Wirken wir fort bis wir, vor oder nacheinander, vom Weltgeist berufen in den Äther zurückkehren! Möge dann der ewig Lebendige uns neue Tätigkeiten, denen analog in welchen wir uns schon erprobt, nicht versagen!
    Bei tätigen Naturen, davon war Goethe überzeugt, ist die innere Zielgerichtetheit, die Entelechie mit dem Tode noch nicht verbraucht. Einer unverbrauchten Entelechie sollte, wenn es mit rechten Dingen zugeht, eine weitere Wirkungsstätte angewiesen werden. Freilich kann sich nicht jeder Hoffnung machen. Man muß schon etwas in sich haben, was eine Fortsetzung lohnt.
    Anmerkungen

Dreißigstes Kapitel
    Große politische Ereignisse werfen ihre Schatten. Untergang Napoleons
    und fragwürdige Befreiung. Das »heilige Feuer« hüten. Tribut an den
    Zeitgeist. Hafis und die Patriarchenluft. »Der West-östliche Divan«.
    Goethe und Marianne. Das lyrische Wechselspiel der Liebe.
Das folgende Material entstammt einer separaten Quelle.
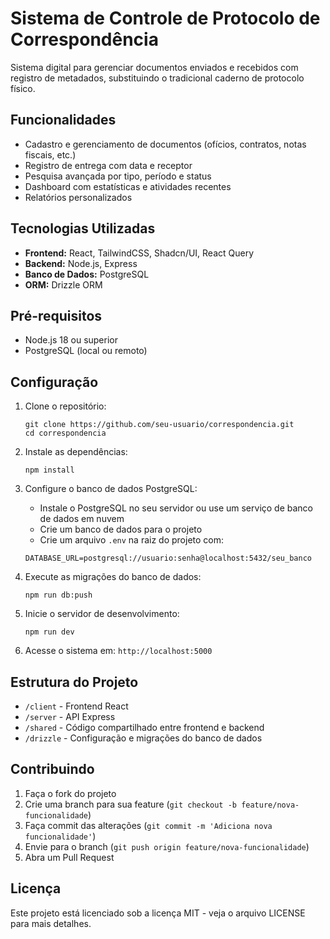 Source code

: # Sistema de Controle de Protocolo de Correspondência

Sistema digital para gerenciar documentos enviados e recebidos com registro de metadados, substituindo o tradicional caderno de protocolo físico.

## Funcionalidades

- Cadastro e gerenciamento de documentos (ofícios, contratos, notas fiscais, etc.)
- Registro de entrega com data e receptor
- Pesquisa avançada por tipo, período e status
- Dashboard com estatísticas e atividades recentes
- Relatórios personalizados

## Tecnologias Utilizadas

- **Frontend:** React, TailwindCSS, Shadcn/UI, React Query
- **Backend:** Node.js, Express
- **Banco de Dados:** PostgreSQL
- **ORM:** Drizzle ORM

## Pré-requisitos

- Node.js 18 ou superior
- PostgreSQL (local ou remoto)

## Configuração

1. Clone o repositório:
   ```
   git clone https://github.com/seu-usuario/correspondencia.git
   cd correspondencia
   ```

2. Instale as dependências:
   ```
   npm install
   ```

3. Configure o banco de dados PostgreSQL:
   - Instale o PostgreSQL no seu servidor ou use um serviço de banco de dados em nuvem
   - Crie um banco de dados para o projeto
   - Crie um arquivo `.env` na raiz do projeto com:
   ```
   DATABASE_URL=postgresql://usuario:senha@localhost:5432/seu_banco
   ```

4. Execute as migrações do banco de dados:
   ```
   npm run db:push
   ```

5. Inicie o servidor de desenvolvimento:
   ```
   npm run dev
   ```

6. Acesse o sistema em: `http://localhost:5000`

## Estrutura do Projeto

- `/client` - Frontend React
- `/server` - API Express
- `/shared` - Código compartilhado entre frontend e backend
- `/drizzle` - Configuração e migrações do banco de dados

## Contribuindo

1. Faça o fork do projeto
2. Crie uma branch para sua feature (`git checkout -b feature/nova-funcionalidade`)
3. Faça commit das alterações (`git commit -m 'Adiciona nova funcionalidade'`)
4. Envie para o branch (`git push origin feature/nova-funcionalidade`)
5. Abra um Pull Request

## Licença

Este projeto está licenciado sob a licença MIT - veja o arquivo LICENSE para mais detalhes. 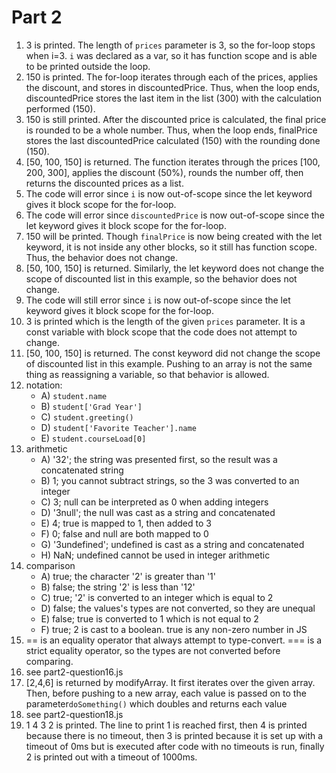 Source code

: # Part 2
1. 3 is printed. The length of ```prices``` parameter is 3, so the for-loop stops when i=3. ```i``` was declared as a var, so it has function scope and is able to be printed outside the loop.
2. 150 is printed. The for-loop iterates through each of the prices, applies the discount, and stores in discountedPrice. Thus, when the loop ends, discountedPrice stores the last item in the list (300) with the calculation performed (150).
3. 150 is still printed. After the discounted price is calculated, the final price is rounded to be a whole number. Thus, when the loop ends, finalPrice stores the last discountedPrice calculated (150) with the rounding done (150).
4. [50, 100, 150] is returned. The function iterates through the prices [100, 200, 300], applies the discount (50%), rounds the number off, then returns the discounted prices as a list.
5. The code will error since ```i``` is now out-of-scope since the let keyword gives it block scope for the for-loop.
6. The code will error since ```discountedPrice``` is now out-of-scope since the let keyword gives it block scope for the for-loop.
7. 150 will be printed. Though ```finalPrice``` is now being created with the let keyword, it is not inside any other blocks, so it still has function scope. Thus, the behavior does not change.
8. [50, 100, 150] is returned. Similarly, the let keyword does not change the scope of discounted list in this example, so the behavior does not change.
9. The code will still error since ```i``` is now out-of-scope since the let keyword gives it block scope for the for-loop.
10. 3 is printed which is the length of the given ```prices``` parameter. It is a const variable with block scope that the code does not attempt to change.
11. [50, 100, 150] is returned. The const keyword did not change the scope of discounted list in this example. Pushing to an array is not the same thing as reassigning a variable, so that behavior is allowed.
12. notation:
    - A) ```student.name```
    - B) ```student['Grad Year']```
    - C) ```student.greeting()```
    - D) ```student['Favorite Teacher'].name```
    - E) ```student.courseLoad[0]```
13. arithmetic
    - A) '32'; the string was presented first, so the result was a concatenated string
    - B) 1; you cannot subtract strings, so the 3 was converted to an integer
    - C) 3; null can be interpreted as 0 when adding integers
    - D) '3null'; the null was cast as a string and concatenated
    - E) 4; true is mapped to 1, then added to 3
    - F) 0; false and null are both mapped to 0
    - G) '3undefined'; undefined is cast as a string and concatenated
    - H) NaN; undefined cannot be used in integer arithmetic
14. comparison
    - A) true; the character '2' is greater than '1'
    - B) false; the string '2' is less than '12'
    - C) true; '2' is converted to an integer which is equal to 2
    - D) false; the values's types are not converted, so they are unequal
    - E) false; true is converted to 1 which is not equal to 2
    - F) true; 2 is cast to a boolean. true is any non-zero number in JS
15. == is an equality operator that always attempt to type-convert. === is a strict equality operator, so the types are not converted before comparing.
16. see part2-question16.js
17. [2,4,6] is returned by modifyArray. It first iterates over the given array. Then, before pushing to a new array, each value is passed on to the parameter```doSomething()``` which doubles and returns each value
18. see part2-question18.js
19. 1 4 3 2 is printed. The line to print 1 is reached first, then 4 is printed because there is no timeout, then 3 is printed because it is set up with a timeout of 0ms but is executed after code with no timeouts is run, finally 2 is printed out with a timeout of 1000ms. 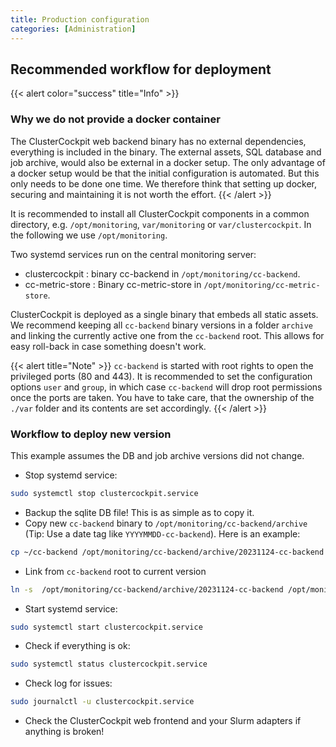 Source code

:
 ```yaml
---
title: Production configuration
categories: [Administration]
---
```

## Recommended workflow for deployment

{{< alert color="success" title="Info" >}}
### Why we do not provide a docker container

The ClusterCockpit web backend binary has no external dependencies, everything
is included in the binary. The external assets, SQL database and job archive,
would also be external in a docker setup. The only advantage of a docker setup
would be that the initial configuration is automated. But this only needs to be
done one time. We therefore think that setting up docker, securing and
maintaining it is not worth the effort.
{{< /alert >}}

It is recommended to install all ClusterCockpit components in a common directory, e.g. `/opt/monitoring`, `var/monitoring` or `var/clustercockpit`.
In the following we use `/opt/monitoring`.

Two systemd services run on the central monitoring server:
* clustercockpit : binary cc-backend in `/opt/monitoring/cc-backend`.
* cc-metric-store : Binary cc-metric-store in `/opt/monitoring/cc-metric-store`.

ClusterCockpit is deployed as a single binary that embeds all static assets.
We recommend keeping all `cc-backend` binary versions in a folder `archive` and
linking the currently active one from the `cc-backend` root.
This allows for easy roll-back in case something doesn't work.

{{< alert title="Note" >}}
`cc-backend` is started with root rights to open the privileged ports (80 and
443). It is recommended to set the configuration options `user` and `group`, in
which case `cc-backend` will drop root permissions once the ports are taken.
You have to take care, that the ownership of the `./var` folder and
its contents are set accordingly.
{{< /alert >}}

### Workflow to deploy new version

This example assumes the DB and job archive versions did not change.
* Stop systemd service:
```sh
sudo systemctl stop clustercockpit.service
```
* Backup the sqlite DB file! This is as simple as to copy it.
* Copy new `cc-backend` binary to `/opt/monitoring/cc-backend/archive` (Tip: Use a
date tag like `YYYYMMDD-cc-backend`). Here is an example:
```sh
cp ~/cc-backend /opt/monitoring/cc-backend/archive/20231124-cc-backend
```
 
* Link from  `cc-backend` root to current version
```sh
ln -s  /opt/monitoring/cc-backend/archive/20231124-cc-backend /opt/monitoring/cc-backend/cc-backend
```
* Start systemd service:
```sh
sudo systemctl start clustercockpit.service
```
* Check if everything is ok:
```sh
sudo systemctl status clustercockpit.service
```
* Check log for issues:
```sh
sudo journalctl -u clustercockpit.service
```
* Check the ClusterCockpit web frontend and your Slurm adapters if anything is broken!
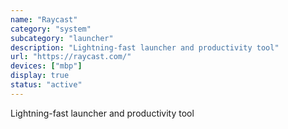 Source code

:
 ```yaml
---
name: "Raycast"
category: "system"
subcategory: "launcher"
description: "Lightning-fast launcher and productivity tool"
url: "https://raycast.com/"
devices: ["mbp"]
display: true
status: "active"
---
```


Lightning-fast launcher and productivity tool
    Während der Arbeit am zweiten und dritten Teil von »Dichtung und Wahrheit« überschlugen sich die politischen Ereignisse, denen gegenüber Goethe sich um eine stoische Haltung bemühte. Als Goethe vom Brand Moskaus hörte, schrieb er an Reinhard:
Daß Moskau verbrannt ist, tut mir gar nichts. Die Weltgeschichte will künftig auch was zu erzählen haben.
So gelassen war er in Wirklichkeit allerdings nicht. Im Briefkonzept nämlich heißt es:
Unsere Einbildungskraft weiß sie nicht zu fassen und unser Verstand nicht zurechtzulegen.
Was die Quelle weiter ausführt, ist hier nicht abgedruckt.